CourtDistrict Court, E.D. North Carolina
DecidedJuly 8, 2022
Docket5:21-cv-00362
StatusUnknown

This text of Ghazaly v. First National Collection Bureau, Inc. (Ghazaly v. First National Collection Bureau, Inc.) is published on Counsel Stack Legal Research, covering District Court, E.D. North Carolina primary law. Counsel Stack provides free access to over 12 million legal documents including statutes, case law, regulations, and constitutions.

Bluebook
Ghazaly v. First National Collection Bureau, Inc., (E.D.N.C. 2022).

Opinion

IN THE UNITED STATES DISTRICT COURT FOR THE EASTERN DISTRICT OF NORTH CAROLINA WESTERN DIVISION

NO. 5:21-CV-362-FL

DORA SIMMONS GHAZALY, on behalf ) of herself and all others similarly situated, ) ) Plaintiff, ) ) v. ) ORDER ) FIRST NATIONAL COLLECTION ) BUREAU, INC., a Nevada Corporation, ) ) Defendant. )

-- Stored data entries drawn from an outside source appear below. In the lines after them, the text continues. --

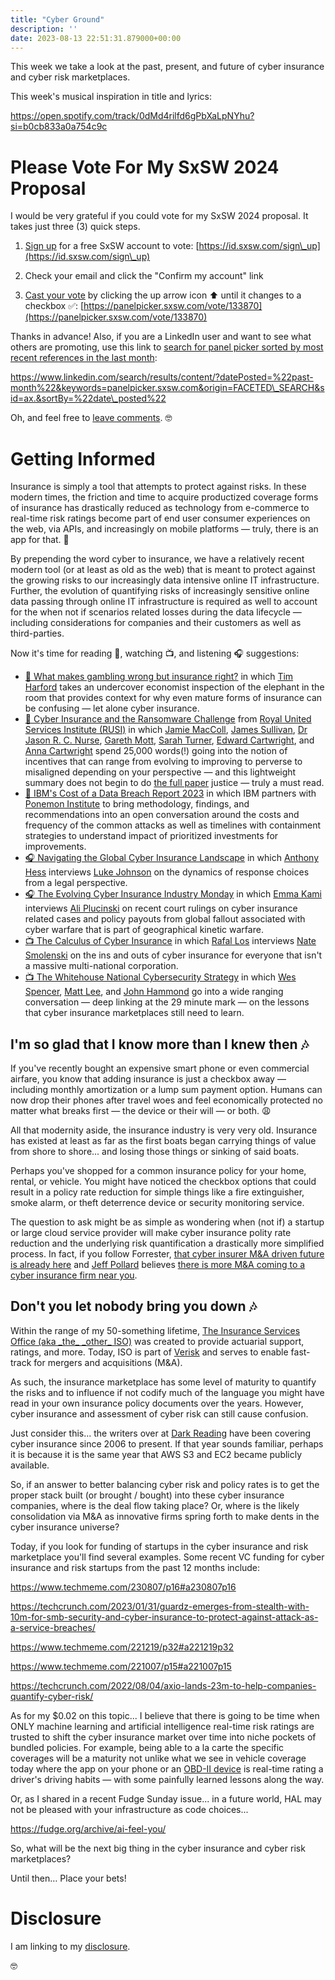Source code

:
 ```yaml
---
title: "Cyber Ground"
description: ''
date: 2023-08-13 22:51:31.879000+00:00
---
```


This week we take a look at the past, present, and future of cyber insurance and cyber risk marketplaces.

This week's musical inspiration in title and lyrics:

https://open.spotify.com/track/0dMd4rilfd6gPbXaLpNYhu?si=b0cb833a0a754c9c



# Please Vote For My SxSW 2024 Proposal

I would be very grateful if you could vote for my SxSW 2024 proposal. It takes just three (3) quick steps.

1. [Sign up](https://id.sxsw.com/sign\_up) for a free SxSW account to vote: [https://id.sxsw.com/sign\_up](https://id.sxsw.com/sign\_up)

2. Check your email and click the "Confirm my account" link

3. [Cast your vote](https://panelpicker.sxsw.com/vote/133870) by clicking the up arrow icon ⬆️ until it changes to a checkbox ✅: [https://panelpicker.sxsw.com/vote/133870](https://panelpicker.sxsw.com/vote/133870) 

Thanks in advance! Also, if you are a LinkedIn user and want to see what others are promoting, use this link to [search for panel picker sorted by most recent references in the last month](https://www.linkedin.com/search/results/content/?datePosted=%22past-month%22&keywords=panelpicker.sxsw.com&origin=FACETED\_SEARCH&sid=ax.&sortBy=%22date\_posted%22): 

https://www.linkedin.com/search/results/content/?datePosted=%22past-month%22&keywords=panelpicker.sxsw.com&origin=FACETED\_SEARCH&sid=ax.&sortBy=%22date\_posted%22

Oh, and feel free to [leave comments](https://panelpicker.sxsw.com/vote/133870#comments). 🤓

# Getting Informed

Insurance is simply a tool that attempts to protect against risks. In these modern times, the friction and time to acquire productized coverage forms of insurance has drastically reduced as technology from e-commerce to real-time risk ratings become part of end user consumer experiences on the web, via APIs, and increasingly on mobile platforms — truly, there is an app for that. 📲

By prepending the word cyber to insurance, we have a relatively recent modern tool (or at least as old as the web) that is meant to protect against the growing risks to our increasingly data intensive online IT infrastructure. Further, the evolution of quantifying risks of increasingly sensitive online data passing through online IT infrastructure is required as well to account for the when not if scenarios related losses during the data lifecycle — including considerations for companies and their customers as well as third-parties.

Now it's time for reading 📖, watching 📺, and listening 🎧 suggestions:

- [📖 What makes gambling wrong but insurance right?](https://www.bbc.com/news/business-38905963) in which [Tim Harford](https://www.linkedin.com/in/tim-harford/) takes an undercover economist inspection of the elephant in the room that provides context for why even mature forms of insurance can be confusing — let alone cyber insurance.
- [📖 Cyber Insurance and the Ransomware Challenge](https://rusi.org/explore-our-research/publications/occasional-papers/cyber-insurance-and-ransomware-challenge) from [Royal United Services Institute (RUSI)](https://www.linkedin.com/company/royal-united-services-institute/) in which [Jamie MacColl](https://www.linkedin.com/in/jamie-maccoll-b925a8127/), [James Sullivan](https://www.linkedin.com/in/mrjamesmsullivan/), [Dr Jason R. C. Nurse](https://www.linkedin.com/in/jasonrcnurse/), [Gareth Mott](https://www.rusi.org/people/mott), [Sarah Turner](https://www.rusi.org/people/turner-0), [Edward Cartwright](https://www.linkedin.com/in/edward-cartwright-219070151/), and [Anna Cartwright](https://www.linkedin.com/in/annavcartwright/) spend 25,000 words(!) going into the notion of incentives that can range from evolving to improving to perverse to misaligned depending on your perspective — and this lightweight summary does not begin to do [the full paper](https://static.rusi.org/OP-cyber-insurance-ransomware-challenge-web-final.pdf) justice — truly a must read.
- [📖 IBM's Cost of a Data Breach Report 2023](https://www.ibm.com/reports/data-breach) in which IBM partners with [Ponemon Institute](https://www.ponemon.org) to bring methodology, findings, and recommendations into an open conversation around the costs and frequency of the common attacks as well as timelines with containment strategies to understand impact of prioritized investments for improvements. 
- [🎧 Navigating the Global Cyber Insurance Landscape](https://cybersecurityinsuranceleaders.buzzsprout.com/1895322/13044147) in which [Anthony Hess](https://www.linkedin.com/in/anthonyhess/) interviews [Luke Johnson](https://www.linkedin.com/in/luke-johnson-763b9111) on the dynamics of response choices from a legal perspective.
- [🎧 The Evolving Cyber Insurance Industry
Monday](https://ranenetwork.podbean.com/e/the-evolving-cyber-insurance-industry/) in which [Emma Kami](https://www.linkedin.com/in/emma-kami-9a46681b4/) interviews [Ali Plucinski](https://www.linkedin.com/in/aleksandra-plucinski-71a40713a/) on recent court rulings on cyber insurance related cases and policy payouts from global fallout associated with cyber warfare that is part of geographical kinetic warfare.
- [📺 The Calculus of Cyber Insurance](https://www.youtube.com/watch?v=O0gpapA\_r08) in which [Rafal Los](https://www.linkedin.com/in/rmlos/) interviews [Nate Smolenski](https://www.linkedin.com/in/nathansmolenski/) on the ins and outs of cyber insurance for everyone that isn't a massive multi-national corporation.
- [📺 The Whitehouse National Cybersecurity Strategy](https://www.youtube.com/live/yaBVT3z3J5s?feature=share&t=1797) in which [Wes Spencer](https://www.linkedin.com/in/wesspencer/), [Matt Lee](https://www.linkedin.com/in/cybermattlee/), and [John Hammond](https://www.linkedin.com/in/johnhammond010/) go into a wide ranging conversation — deep linking at the 29 minute mark — on the lessons that cyber insurance marketplaces still need to learn.

## I'm so glad that I know more than I knew then 🎶

If you've recently bought an expensive smart phone or even commercial airfare, you know that adding insurance is just a checkbox away — including monthly amortization or a lump sum payment option. Humans can now drop their phones after travel woes and feel economically protected no matter what breaks first — the device or their will — or both. 😩

All that modernity aside, the insurance industry is very very old. Insurance has existed at least as far as the first boats began carrying things of value from shore to shore... and losing those things or sinking of said boats.

Perhaps you've shopped for a common insurance policy for your home, rental, or vehicle. You might have noticed the checkbox options that could result in a policy rate reduction for simple things like a fire extinguisher, smoke alarm, or theft deterrence device or security monitoring service.

The question to ask might be as simple as wondering when (not if) a startup or large cloud service provider will make cyber insurance polity rate reduction and the underlying risk quantification a drastically more simplified process. In fact, if you follow Forrester, [that cyber insurer M&A driven future is already here](https://www.forrester.com/blogs/predictions-2023-security/) and [Jeff Pollard](https://www.linkedin.com/in/jpollard96/) believes [there is more M&A coming to a cyber insurance firm near you](https://venturebeat.com/security/forrester-analysts-share-5-shocking-cybersecurity-predictions-for-2023/).

## Don't you let nobody bring you down 🎶

Within the range of my 50-something lifetime, [The Insurance Services Office (aka \_the\_ \_other\_ ISO)](https://www.verisk.com/insurance/about/faq/) was created to provide actuarial support, ratings, and more. Today, ISO is part of [Verisk](https://www.verisk.com/archived/iso-creates-new-subsidiary-to-make-acquisitions/) and serves to enable fast-track for mergers and acquisitions (M&A).

As such, the insurance marketplace has some level of maturity to quantify the risks and to influence if not codify much of the language you might have read in your own insurance policy documents over the years. However, cyber insurance and assessment of cyber risk can still cause confusion.

Just consider this... the writers over at [Dark Reading](https://www.darkreading.com/search?q=cyber%20insurance&sort=newest) have been covering cyber insurance since 2006 to present. If that year sounds familiar, perhaps it is because it is the same year that AWS S3 and EC2 became publicly available.

So, if an answer to better balancing cyber risk and policy rates is to get the proper stack built (or brought / bought) into these cyber insurance companies, where is the deal flow taking place? Or, where is the likely consolidation via M&A as innovative firms spring forth to make dents in the cyber insurance universe?

Today, if you look for funding of startups in the cyber insurance and risk marketplace you'll find several examples. Some recent VC funding for cyber insurance and risk startups from the past 12 months include:

https://www.techmeme.com/230807/p16#a230807p16

https://techcrunch.com/2023/01/31/guardz-emerges-from-stealth-with-10m-for-smb-security-and-cyber-insurance-to-protect-against-attack-as-a-service-breaches/

https://www.techmeme.com/221219/p32#a221219p32

https://www.techmeme.com/221007/p15#a221007p15

https://techcrunch.com/2022/08/04/axio-lands-23m-to-help-companies-quantify-cyber-risk/

As for my $0.02 on this topic... I believe that there is going to be time when ONLY machine learning and artificial intelligence real-time risk ratings are trusted to shift the cyber insurance market over time into niche pockets of bundled policies. For example, being able to a la carte the specific coverages will be a maturity not unlike what we see in vehicle coverage today where the app on your phone or an [OBD-II device](https://ims.tech/knowledge-hub/insurance-telematics-service-providers-obd2-device/) is real-time rating a driver's driving habits — with some painfully learned lessons along the way.

Or, as I shared in a recent Fudge Sunday issue... in a future world, HAL may not be pleased with your infrastructure as code choices...

https://fudge.org/archive/ai-feel-you/

So, what will be the next big thing in the cyber insurance and cyber risk marketplaces?

Until then… Place your bets!

# Disclosure

I am linking to my [disclosure](https://jaycuthrell.com/disclosure/).

🤓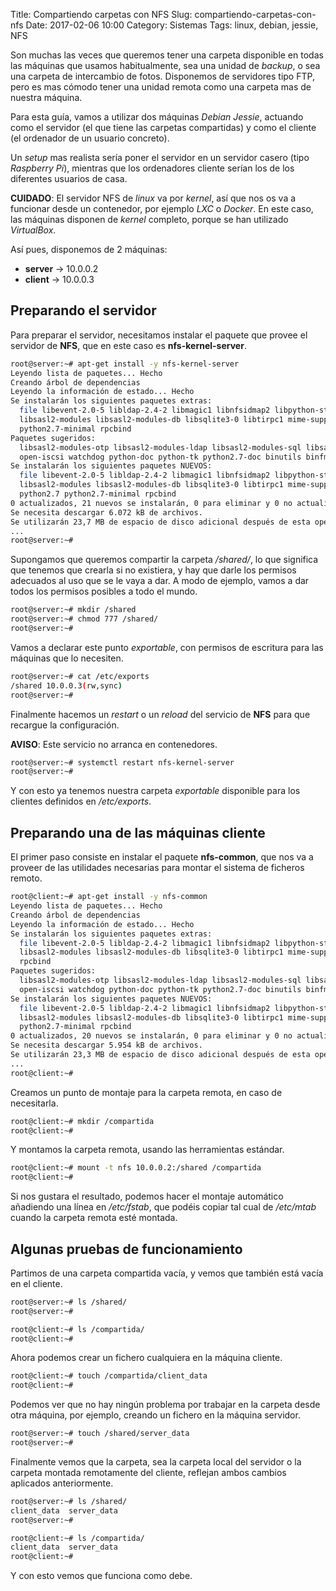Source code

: Title: Compartiendo carpetas con NFS
Slug: compartiendo-carpetas-con-nfs
Date: 2017-02-06 10:00
Category: Sistemas
Tags: linux, debian, jessie, NFS



Son muchas las veces que queremos tener una carpeta disponible en todas las máquinas que usamos habitualmente, sea una unidad de *backup*, o sea una carpeta de intercambio de fotos. Disponemos de servidores tipo FTP, pero es mas cómodo tener una unidad remota como una carpeta mas de nuestra máquina.

Para esta guía, vamos a utilizar dos máquinas *Debian Jessie*, actuando como el servidor (el que tiene las carpetas compartidas) y como el cliente (el ordenador de un usuario concreto).

Un *setup* mas realista sería poner el servidor en un servidor casero (tipo *Raspberry Pi*), mientras que los ordenadores cliente serían los de los diferentes usuarios de casa.

**CUIDADO**: El servidor NFS de *linux* va por *kernel*, así que nos os va a funcionar desde un contenedor, por ejemplo *LXC* o *Docker*. En este caso, las máquinas disponen de *kernel* completo, porque se han utilizado *VirtualBox*.

Así pues, disponemos de 2 máquinas:

* **server** &rarr; 10.0.0.2
* **client** &rarr; 10.0.0.3

## Preparando el servidor

Para preparar el servidor, necesitamos instalar el paquete que provee el servidor de **NFS**, que en este caso es **nfs-kernel-server**.

```bash
root@server:~# apt-get install -y nfs-kernel-server
Leyendo lista de paquetes... Hecho
Creando árbol de dependencias
Leyendo la información de estado... Hecho
Se instalarán los siguientes paquetes extras:
  file libevent-2.0-5 libldap-2.4-2 libmagic1 libnfsidmap2 libpython-stdlib libpython2.7-minimal libpython2.7-stdlib libsasl2-2
  libsasl2-modules libsasl2-modules-db libsqlite3-0 libtirpc1 mime-support nfs-common python python-minimal python2.7
  python2.7-minimal rpcbind
Paquetes sugeridos:
  libsasl2-modules-otp libsasl2-modules-ldap libsasl2-modules-sql libsasl2-modules-gssapi-mit libsasl2-modules-gssapi-heimdal
  open-iscsi watchdog python-doc python-tk python2.7-doc binutils binfmt-support
Se instalarán los siguientes paquetes NUEVOS:
  file libevent-2.0-5 libldap-2.4-2 libmagic1 libnfsidmap2 libpython-stdlib libpython2.7-minimal libpython2.7-stdlib libsasl2-2
  libsasl2-modules libsasl2-modules-db libsqlite3-0 libtirpc1 mime-support nfs-common nfs-kernel-server python python-minimal
  python2.7 python2.7-minimal rpcbind
0 actualizados, 21 nuevos se instalarán, 0 para eliminar y 0 no actualizados.
Se necesita descargar 6.072 kB de archivos.
Se utilizarán 23,7 MB de espacio de disco adicional después de esta operación.
...
root@server:~#
```

Supongamos que queremos compartir la carpeta */shared/*, lo que significa que tenemos que crearla si no existiera, y hay que darle los permisos adecuados al uso que se le vaya a dar. A modo de ejemplo, vamos a dar todos los permisos posibles a todo el mundo.

```bash
root@server:~# mkdir /shared
root@server:~# chmod 777 /shared/
root@server:~#
```

Vamos a declarar este punto *exportable*, con permisos de escritura para las máquinas que lo necesiten.

```bash
root@server:~# cat /etc/exports
/shared 10.0.0.3(rw,sync)
root@server:~#
```

Finalmente hacemos un *restart* o un *reload* del servicio de **NFS** para que recargue la configuración.

**AVISO**: Este servicio no arranca en contenedores.

```bash
root@server:~# systemctl restart nfs-kernel-server
root@server:~#
```

Y con esto ya tenemos nuestra carpeta *exportable* disponible para los clientes definidos en */etc/exports*.

## Preparando una de las máquinas cliente

El primer paso consiste en instalar el paquete **nfs-common**, que nos va a proveer de las utilidades necesarias para montar el sistema de ficheros remoto.

```bash
root@client:~# apt-get install -y nfs-common
Leyendo lista de paquetes... Hecho
Creando árbol de dependencias
Leyendo la información de estado... Hecho
Se instalarán los siguientes paquetes extras:
  file libevent-2.0-5 libldap-2.4-2 libmagic1 libnfsidmap2 libpython-stdlib libpython2.7-minimal libpython2.7-stdlib libsasl2-2
  libsasl2-modules libsasl2-modules-db libsqlite3-0 libtirpc1 mime-support python python-minimal python2.7 python2.7-minimal
  rpcbind
Paquetes sugeridos:
  libsasl2-modules-otp libsasl2-modules-ldap libsasl2-modules-sql libsasl2-modules-gssapi-mit libsasl2-modules-gssapi-heimdal
  open-iscsi watchdog python-doc python-tk python2.7-doc binutils binfmt-support
Se instalarán los siguientes paquetes NUEVOS:
  file libevent-2.0-5 libldap-2.4-2 libmagic1 libnfsidmap2 libpython-stdlib libpython2.7-minimal libpython2.7-stdlib libsasl2-2
  libsasl2-modules libsasl2-modules-db libsqlite3-0 libtirpc1 mime-support nfs-common python python-minimal python2.7
  python2.7-minimal rpcbind
0 actualizados, 20 nuevos se instalarán, 0 para eliminar y 0 no actualizados.
Se necesita descargar 5.954 kB de archivos.
Se utilizarán 23,3 MB de espacio de disco adicional después de esta operación.
...
root@client:~#
```

Creamos un punto de montaje para la carpeta remota, en caso de necesitarla.

```bash
root@client:~# mkdir /compartida
root@client:~#
```

Y montamos la carpeta remota, usando las herramientas estándar.

```bash
root@client:~# mount -t nfs 10.0.0.2:/shared /compartida
root@client:~#
```

Si nos gustara el resultado, podemos hacer el montaje automático añadiendo una línea en */etc/fstab*, que podéis copiar tal cual de */etc/mtab* cuando la carpeta remota esté montada.

## Algunas pruebas de funcionamiento

Partimos de una carpeta compartida vacía, y vemos que también está vacía en el cliente.

```bash
root@server:~# ls /shared/
root@server:~#

root@client:~# ls /compartida/
root@client:~#
```

Ahora podemos crear un fichero cualquiera en la máquina cliente.

```bash
root@client:~# touch /compartida/client_data
root@client:~#
```

Podemos ver que no hay ningún problema por trabajar en la carpeta desde otra máquina, por ejemplo, creando un fichero en la máquina servidor.

```bash
root@server:~# touch /shared/server_data
root@server:~#
```

Finalmente vemos que la carpeta, sea la carpeta local del servidor o la carpeta montada remotamente del cliente, reflejan ambos cambios aplicados anteriormente.

```bash
root@server:~# ls /shared/
client_data  server_data
root@server:~#

root@client:~# ls /compartida/
client_data  server_data
root@client:~#
```

Y con esto vemos que funciona como debe.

This matter is before the court on plaintiff’s motion to remand pursuant to Federal Rule of Civil Procedure 12(h)(3). (DE 15). The issues raised have been briefed fully, and in this posture, are ripe for ruling. For the following reasons, plaintiff’s motion is granted. STATEMENT OF THE CASE Plaintiff brought this putative class action July 30, 2021, in superior court in Cumberland County, North Carolina claiming defendant violated the Fair Debt Collection Practices Act, 15 U.S.C. § 1692 et seq. (“FDCPA”), the North Carolina Debt Collection Act, N.C. Gen. Stat. § 75- 50 et seq., and the North Carolina Unfair and Deceptive Trade Practices Act, N.C. Gen. Stat. § 75- 1.1. The putative class consists of consumers in North Carolina whose debt information defendant sent to a third party without prior consent. Plaintiff seeks compensatory and punitive damages, costs, interest, and attorneys’ fees. Defendant removed the action to this court September 9, 2021, pursuant to 28 U.S.C. § 1331 and arising out of plaintiff’s FDCPA claim. Defendant subsequently answered plaintiff’s complaint, and the court entered a scheduling order. Plaintiff filed the instant motion March 7, 2022, asserting that the facts alleged in her complaint fail to establish Article III standing, and thus remand to Cumberland County is proper.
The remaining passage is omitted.